# My first sign ...(free hand too)



## Amiskron (Apr 10, 2012)

For my Grandson's room.


----------



## Gaffboat (Mar 11, 2012)

Max will be a happy camper. Nice sign.


----------



## RainMan 2.0 (May 6, 2014)

Nice job Ron .
I'm in BC also , well eastern BC. I have to say I have never heard of Coverdale . Will have to google


----------



## RainMan 2.0 (May 6, 2014)

Wow your in the metropolis !


----------



## Amiskron (Apr 10, 2012)

RainMan1 said:


> Nice job Ron .
> I'm in BC also , well eastern BC. I have to say I have never heard of Coverdale . Will have to google


Thanks everyone, I am having a lot of fun!!
Too funny Rick...we moved out here from Vancouver when we started having babies,small town with a rodeo...who could ask for anything more. 20 mins. from U S A also.
Ron


----------



## RainMan 2.0 (May 6, 2014)

Ok I just found White Rock to . There have been a few people moving from WhiteRock to Cranbrook and now I see how they built such huge houses , they made a pile of money ! 
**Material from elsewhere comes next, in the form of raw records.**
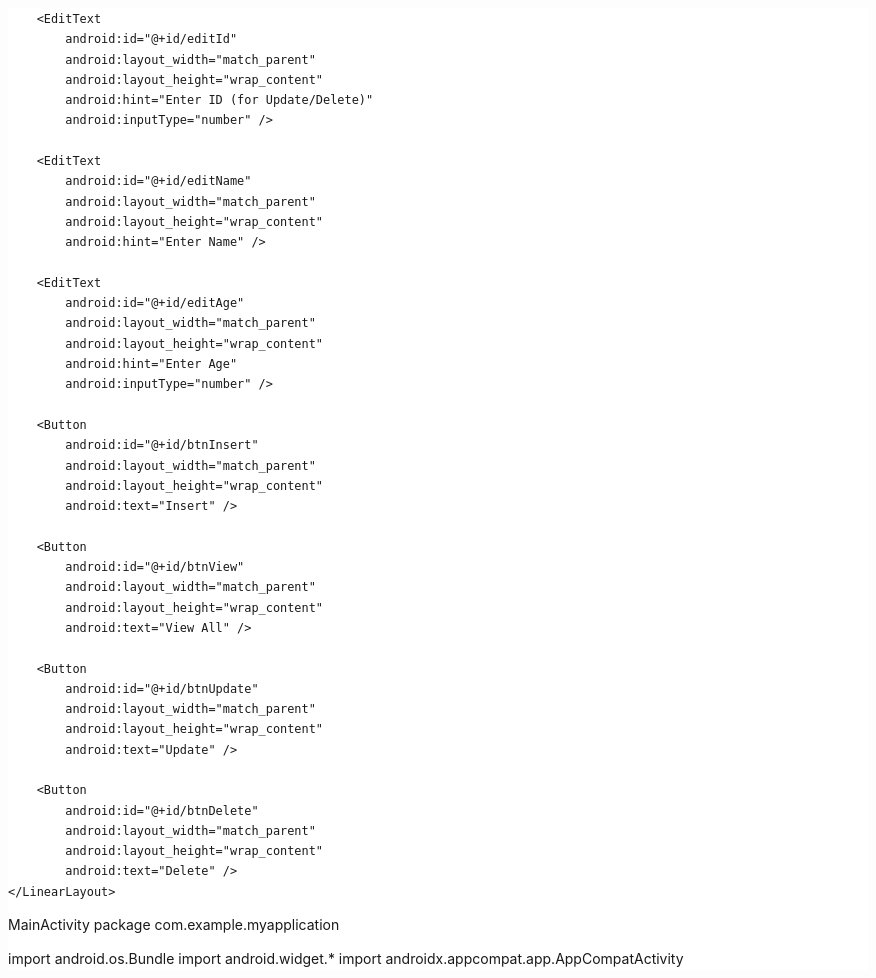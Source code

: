         <EditText
            android:id="@+id/editId"
            android:layout_width="match_parent"
            android:layout_height="wrap_content"
            android:hint="Enter ID (for Update/Delete)"
            android:inputType="number" />

        <EditText
            android:id="@+id/editName"
            android:layout_width="match_parent"
            android:layout_height="wrap_content"
            android:hint="Enter Name" />

        <EditText
            android:id="@+id/editAge"
            android:layout_width="match_parent"
            android:layout_height="wrap_content"
            android:hint="Enter Age"
            android:inputType="number" />

        <Button
            android:id="@+id/btnInsert"
            android:layout_width="match_parent"
            android:layout_height="wrap_content"
            android:text="Insert" />

        <Button
            android:id="@+id/btnView"
            android:layout_width="match_parent"
            android:layout_height="wrap_content"
            android:text="View All" />

        <Button
            android:id="@+id/btnUpdate"
            android:layout_width="match_parent"
            android:layout_height="wrap_content"
            android:text="Update" />

        <Button
            android:id="@+id/btnDelete"
            android:layout_width="match_parent"
            android:layout_height="wrap_content"
            android:text="Delete" />
    </LinearLayout>
</ScrollView>




MainActivity
package com.example.myapplication

import android.os.Bundle
import android.widget.*
import androidx.appcompat.app.AppCompatActivity
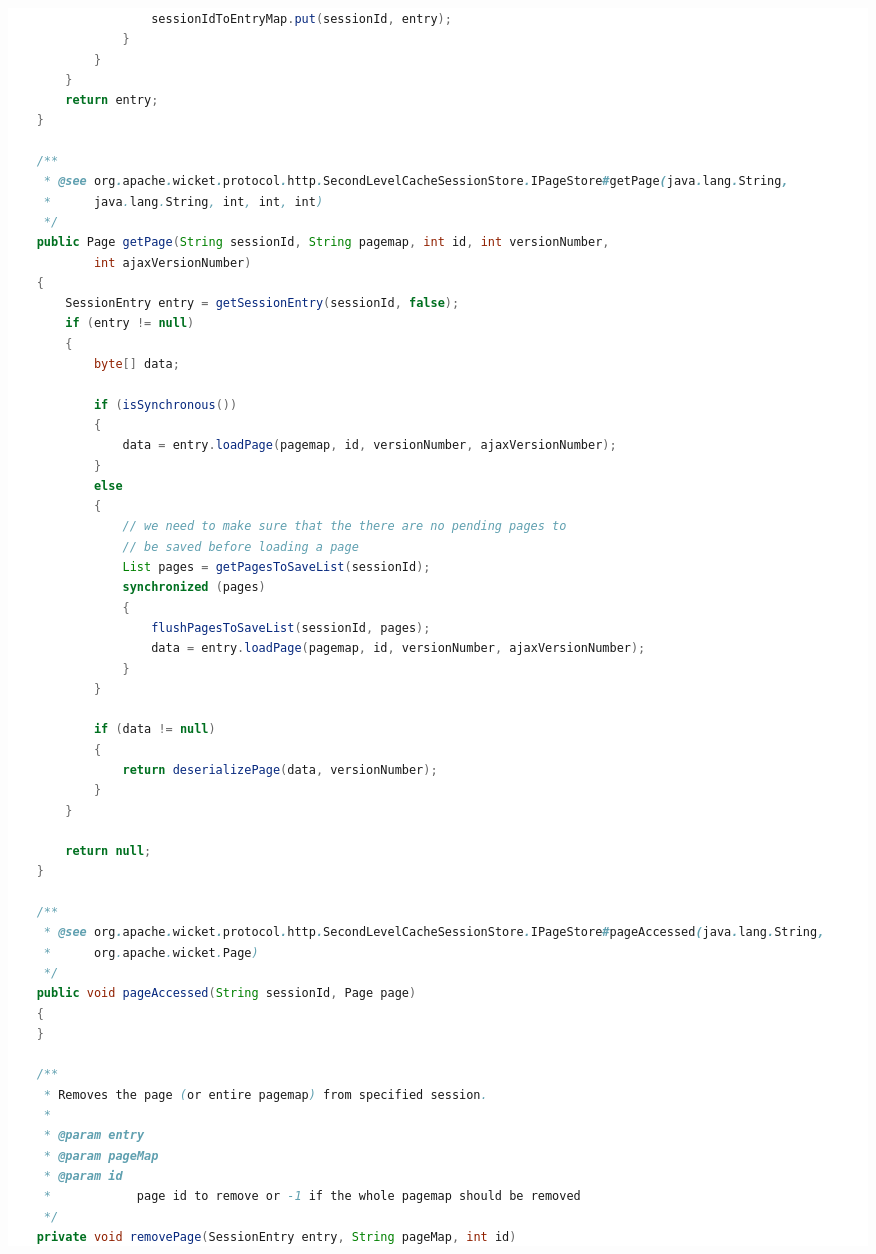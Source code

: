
 ```java
					sessionIdToEntryMap.put(sessionId, entry);
				}
			}
		}
		return entry;
	}

	/**
	 * @see org.apache.wicket.protocol.http.SecondLevelCacheSessionStore.IPageStore#getPage(java.lang.String,
	 *      java.lang.String, int, int, int)
	 */
	public Page getPage(String sessionId, String pagemap, int id, int versionNumber,
			int ajaxVersionNumber)
	{
		SessionEntry entry = getSessionEntry(sessionId, false);
		if (entry != null)
		{
			byte[] data;

			if (isSynchronous())
			{
				data = entry.loadPage(pagemap, id, versionNumber, ajaxVersionNumber);
			}
			else
			{
				// we need to make sure that the there are no pending pages to
				// be saved before loading a page
				List pages = getPagesToSaveList(sessionId);
				synchronized (pages)
				{
					flushPagesToSaveList(sessionId, pages);
					data = entry.loadPage(pagemap, id, versionNumber, ajaxVersionNumber);
				}
			}

			if (data != null)
			{
				return deserializePage(data, versionNumber);
			}
		}

		return null;
	}

	/**
	 * @see org.apache.wicket.protocol.http.SecondLevelCacheSessionStore.IPageStore#pageAccessed(java.lang.String,
	 *      org.apache.wicket.Page)
	 */
	public void pageAccessed(String sessionId, Page page)
	{
	}

	/**
	 * Removes the page (or entire pagemap) from specified session.
	 * 
	 * @param entry
	 * @param pageMap
	 * @param id
	 *            page id to remove or -1 if the whole pagemap should be removed
	 */
	private void removePage(SessionEntry entry, String pageMap, int id)
```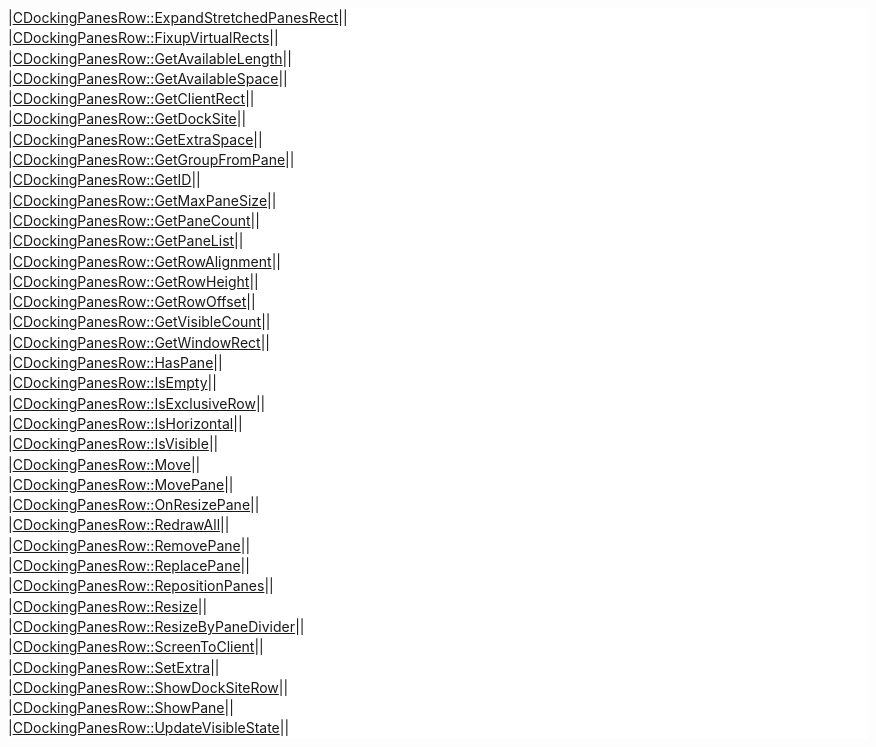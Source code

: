 |[CDockingPanesRow::ExpandStretchedPanesRect](#cdockingpanesrow__expandstretchedpanesrect)||  
|[CDockingPanesRow::FixupVirtualRects](#cdockingpanesrow__fixupvirtualrects)||  
|[CDockingPanesRow::GetAvailableLength](#cdockingpanesrow__getavailablelength)||  
|[CDockingPanesRow::GetAvailableSpace](#cdockingpanesrow__getavailablespace)||  
|[CDockingPanesRow::GetClientRect](#cdockingpanesrow__getclientrect)||  
|[CDockingPanesRow::GetDockSite](#cdockingpanesrow__getdocksite)||  
|[CDockingPanesRow::GetExtraSpace](#cdockingpanesrow__getextraspace)||  
|[CDockingPanesRow::GetGroupFromPane](#cdockingpanesrow__getgroupfrompane)||  
|[CDockingPanesRow::GetID](#cdockingpanesrow__getid)||  
|[CDockingPanesRow::GetMaxPaneSize](#cdockingpanesrow__getmaxpanesize)||  
|[CDockingPanesRow::GetPaneCount](#cdockingpanesrow__getpanecount)||  
|[CDockingPanesRow::GetPaneList](#cdockingpanesrow__getpanelist)||  
|[CDockingPanesRow::GetRowAlignment](#cdockingpanesrow__getrowalignment)||  
|[CDockingPanesRow::GetRowHeight](#cdockingpanesrow__getrowheight)||  
|[CDockingPanesRow::GetRowOffset](#cdockingpanesrow__getrowoffset)||  
|[CDockingPanesRow::GetVisibleCount](#cdockingpanesrow__getvisiblecount)||  
|[CDockingPanesRow::GetWindowRect](#cdockingpanesrow__getwindowrect)||  
|[CDockingPanesRow::HasPane](#cdockingpanesrow__haspane)||  
|[CDockingPanesRow::IsEmpty](#cdockingpanesrow__isempty)||  
|[CDockingPanesRow::IsExclusiveRow](#cdockingpanesrow__isexclusiverow)||  
|[CDockingPanesRow::IsHorizontal](#cdockingpanesrow__ishorizontal)||  
|[CDockingPanesRow::IsVisible](#cdockingpanesrow__isvisible)||  
|[CDockingPanesRow::Move](#cdockingpanesrow__move)||  
|[CDockingPanesRow::MovePane](#cdockingpanesrow__movepane)||  
|[CDockingPanesRow::OnResizePane](#cdockingpanesrow__onresizepane)||  
|[CDockingPanesRow::RedrawAll](#cdockingpanesrow__redrawall)||  
|[CDockingPanesRow::RemovePane](#cdockingpanesrow__removepane)||  
|[CDockingPanesRow::ReplacePane](#cdockingpanesrow__replacepane)||  
|[CDockingPanesRow::RepositionPanes](#cdockingpanesrow__repositionpanes)||  
|[CDockingPanesRow::Resize](#cdockingpanesrow__resize)||  
|[CDockingPanesRow::ResizeByPaneDivider](#cdockingpanesrow__resizebypanedivider)||  
|[CDockingPanesRow::ScreenToClient](#cdockingpanesrow__screentoclient)||  
|[CDockingPanesRow::SetExtra](#cdockingpanesrow__setextra)||  
|[CDockingPanesRow::ShowDockSiteRow](#cdockingpanesrow__showdocksiterow)||  
|[CDockingPanesRow::ShowPane](#cdockingpanesrow__showpane)||  
|[CDockingPanesRow::UpdateVisibleState](#cdockingpanesrow__updatevisiblestate)||  
  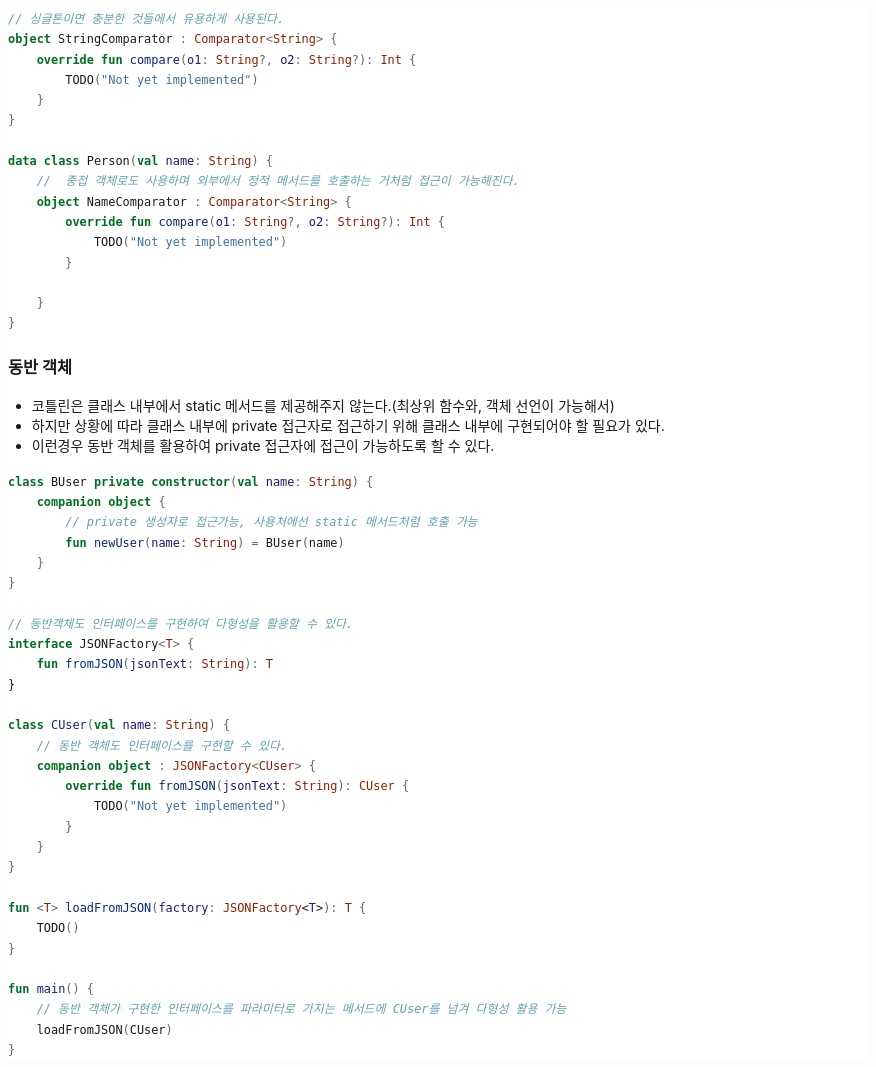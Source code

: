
 ```kotlin
// 싱글톤이면 충분한 것들에서 유용하게 사용된다.
object StringComparator : Comparator<String> {
    override fun compare(o1: String?, o2: String?): Int {
        TODO("Not yet implemented")
    }
}

data class Person(val name: String) {
    //  중접 객체로도 사용하며 외부에서 정적 메서드를 호출하는 거처럼 접근이 가능해진다.
    object NameComparator : Comparator<String> {
        override fun compare(o1: String?, o2: String?): Int {
            TODO("Not yet implemented")
        }

    }
}
```


### 동반 객체
- 코틀린은 클래스 내부에서 static 메서드를 제공해주지 않는다.(최상위 함수와, 객체 선언이 가능해서)
- 하지만 상황에 따라 클래스 내부에 private 접근자로 접근하기 위해 클래스 내부에 구현되어야 할 필요가 있다.
- 이런경우 동반 객체를 활용하여 private 접근자에 접근이 가능하도록 할 수 있다.

```kotlin
class BUser private constructor(val name: String) {
    companion object {
        // private 생성자로 접근가능, 사용처에선 static 메서드처럼 호출 가능
        fun newUser(name: String) = BUser(name)
    }
}

// 동반객체도 인터페이스를 구현하여 다형성을 활용할 수 있다.
interface JSONFactory<T> {
    fun fromJSON(jsonText: String): T
}

class CUser(val name: String) {
    // 동반 객체도 인터페이스를 구현할 수 있다.
    companion object : JSONFactory<CUser> {
        override fun fromJSON(jsonText: String): CUser {
            TODO("Not yet implemented")
        }
    }
}

fun <T> loadFromJSON(factory: JSONFactory<T>): T {
    TODO()
}

fun main() {
    // 동반 객체가 구현한 인터페이스를 파라미터로 가지는 메서드에 CUser를 넘겨 다형성 활용 가능
    loadFromJSON(CUser)
}
```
Your a little to close to the border for comfort as I heard BO was going to deploy there drones over here as there's thousands of them sitting around after they brought them back from Afghanistan .
They claimed there unarmed but you can't trust them Guys down south lol


----------



## Matador58 (Jan 28, 2012)

*Great sign*

Hi Amiskron,


Excellent sign you have done by free hand.
I really like it and nice timber. I am still trying
to master signs by free hand.


Cheers Graham.


----------



## JOAT (Apr 9, 2010)

RainMan1 said:


> They claimed there unarmed but you can't trust them Guys down south lol


Too true, the politicians have already came close.
Cap'n Eddie's Petcare


----------



## Amiskron (Apr 10, 2012)

Matador58 said:


> Hi Amiskron,
> 
> 
> Excellent sign you have done by free hand.
> ...


Thanks Graham, The hardest part is getting your idea to the lay out stage..Routing out the project and expermenting with different bits is fun, rewards are the left overs be it a sign or fire wood to keep you warm.
Ron


----------



## harrysin (Jan 15, 2007)

An excellent job but you will find it far easier if you make yourself a set of router skis.


----------



## Amiskron (Apr 10, 2012)

harrysin said:


> An excellent job but you will find it far easier if you make yourself a set of router skis.


Thank you Harry!
I'm on it now...and you said "sanding" What is "Sanding"". Lol.:lol:
Thanks again,
Ron


----------



## harrysin (Jan 15, 2007)

Sanding is smoothing with abrasive paper which comes in many grades, the lower the number the coarser ie: the fewer grains of either sand, glass or Silicon Carbide per square inch., but I'm sure that you know all this Ron!


----------



## Amiskron (Apr 10, 2012)

harrysin said:


> Sanding is smoothing with abrasive paper which comes in many grades, the lower the number the coarser ie: the fewer grains of either sand, glass or Silicon Carbide per square inch., but I'm sure that you know all this Ron!


Thank you Harry, I know allot more about sanding now,thanks to you,now I have to learn not to be in such a hurry and have more patience when it comes to finishing,I am sure sanding will help me in that area....being a H.D. Mechanic finesse does not come easy.:moil:


----------



## wb8nbs (Apr 14, 2011)

That is very nice. What kind of bit did you use?


----------



## Amiskron (Apr 10, 2012)

wb8nbs said:


> That is very nice. What kind of bit did you use?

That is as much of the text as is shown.